House Of Blues, Chicago
Thursday, December 12, 2007


In an iTunes-dominated era, five years is a lifetime between albums. It not only puts act’s longevity in jeopardy, but can find a fanbase shift a complete generation. Though Silverchair tempted fate by stalling for a half decade, the time was clearly well spent.

Frontman Daniel Johns fully recovered from reactive arthritis, and the band decided to completely reinvent its sound. The trio’s flannel/grunge days are long gone, scuttled in favor of a much more experimental melodic pop focus, complete with dancefloor flourishes and orchestral arrangements by Beach Boys/Brian Wilson mastermind Van Dyke Parks.

Though the group debuted Young Modern (Eleven Music) at Lollapalooza this summer, a sold-out House Of Blues served as a much more extensive platform. Granted, the band was part of Q101’s Twisted 14 line-up, but as headliners for the mini-festival’s third and final night, the gang had 90 minutes to push the present and occasionally dip down memory lane. The evening opened with the new disc’s lead track, “Young Modern Station,” a surprisingly club-tinged cut that would be much more at home with The Killers or Metro Station than it would any of Silverchair’s ’90s counterparts. Of course, there was still plenty of aggression come the angst ridden “Emotional Sickness,” along with bellowing distortion and audience participation throughout “Israel’s Son,” ensuring familiar elements within the updated formula.
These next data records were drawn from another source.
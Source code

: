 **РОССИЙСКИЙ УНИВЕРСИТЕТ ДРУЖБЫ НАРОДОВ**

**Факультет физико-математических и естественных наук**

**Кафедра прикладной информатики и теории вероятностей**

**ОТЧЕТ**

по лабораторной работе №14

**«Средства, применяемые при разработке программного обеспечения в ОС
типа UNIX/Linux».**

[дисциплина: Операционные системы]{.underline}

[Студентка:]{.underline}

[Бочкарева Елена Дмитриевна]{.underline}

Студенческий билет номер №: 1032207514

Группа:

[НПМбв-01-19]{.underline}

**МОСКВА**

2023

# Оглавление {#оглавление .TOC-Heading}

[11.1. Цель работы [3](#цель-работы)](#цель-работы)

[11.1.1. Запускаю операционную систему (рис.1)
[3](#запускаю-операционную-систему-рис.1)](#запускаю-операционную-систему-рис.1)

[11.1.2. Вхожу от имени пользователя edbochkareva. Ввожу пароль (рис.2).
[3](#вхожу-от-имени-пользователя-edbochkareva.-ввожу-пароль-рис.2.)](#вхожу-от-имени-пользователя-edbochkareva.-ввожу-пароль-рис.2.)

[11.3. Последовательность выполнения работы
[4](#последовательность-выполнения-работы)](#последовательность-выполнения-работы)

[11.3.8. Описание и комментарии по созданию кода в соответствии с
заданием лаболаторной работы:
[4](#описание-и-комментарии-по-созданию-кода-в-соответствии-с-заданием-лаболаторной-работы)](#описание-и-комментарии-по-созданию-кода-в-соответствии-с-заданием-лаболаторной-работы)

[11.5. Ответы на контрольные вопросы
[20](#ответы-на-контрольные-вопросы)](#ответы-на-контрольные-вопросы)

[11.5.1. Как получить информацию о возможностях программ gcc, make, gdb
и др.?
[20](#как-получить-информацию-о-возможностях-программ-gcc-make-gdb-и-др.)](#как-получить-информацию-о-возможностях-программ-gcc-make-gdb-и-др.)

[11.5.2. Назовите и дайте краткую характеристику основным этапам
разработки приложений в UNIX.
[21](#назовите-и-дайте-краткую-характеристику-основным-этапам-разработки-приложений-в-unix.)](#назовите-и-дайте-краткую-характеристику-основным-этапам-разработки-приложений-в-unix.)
Yet those hoping for a substantial flashback would be left out for the rest of the show, which even included a fake out from Johns: “Now everybody say ‘Sing ‘Tomorrow’ from Frogstomp,'” prior to the threatening percussion thuds of “If You Keep Losing Sleep.” Still, the band was quite fair in highlighting other albums, such as the grippingly raspy ballad “Ana’s Song (Open Fire)” from Neon Ballroom, the melodic sensitivity of “The Greatest View” off Diorama, and the scorching (though still slightly grungy) “Freak” from Freak Show.

Despite hitting several strides, Johns was noticeably hindered on a couple tracks due to a cold that he repeatedly referenced, “I’m downing so much Dayquil it makes me feel like Johnny Cash,” he joked before the easygoing jangle pop of “Reflections Of A Sound.” Luckily he managed to wade through most of the higher scales, but that good fortune soon faded for the recent single “Straight Lines,” checking out during the complicated choruses and depending exclusively on crowd support.

Of course being under the weather can’t cover up the fact Silverchair made an impressive album in current contexts that yielded a cross section of attendees — presumably from their early teens to late 20s — who stayed well past openers Silversun Pickups and Strata.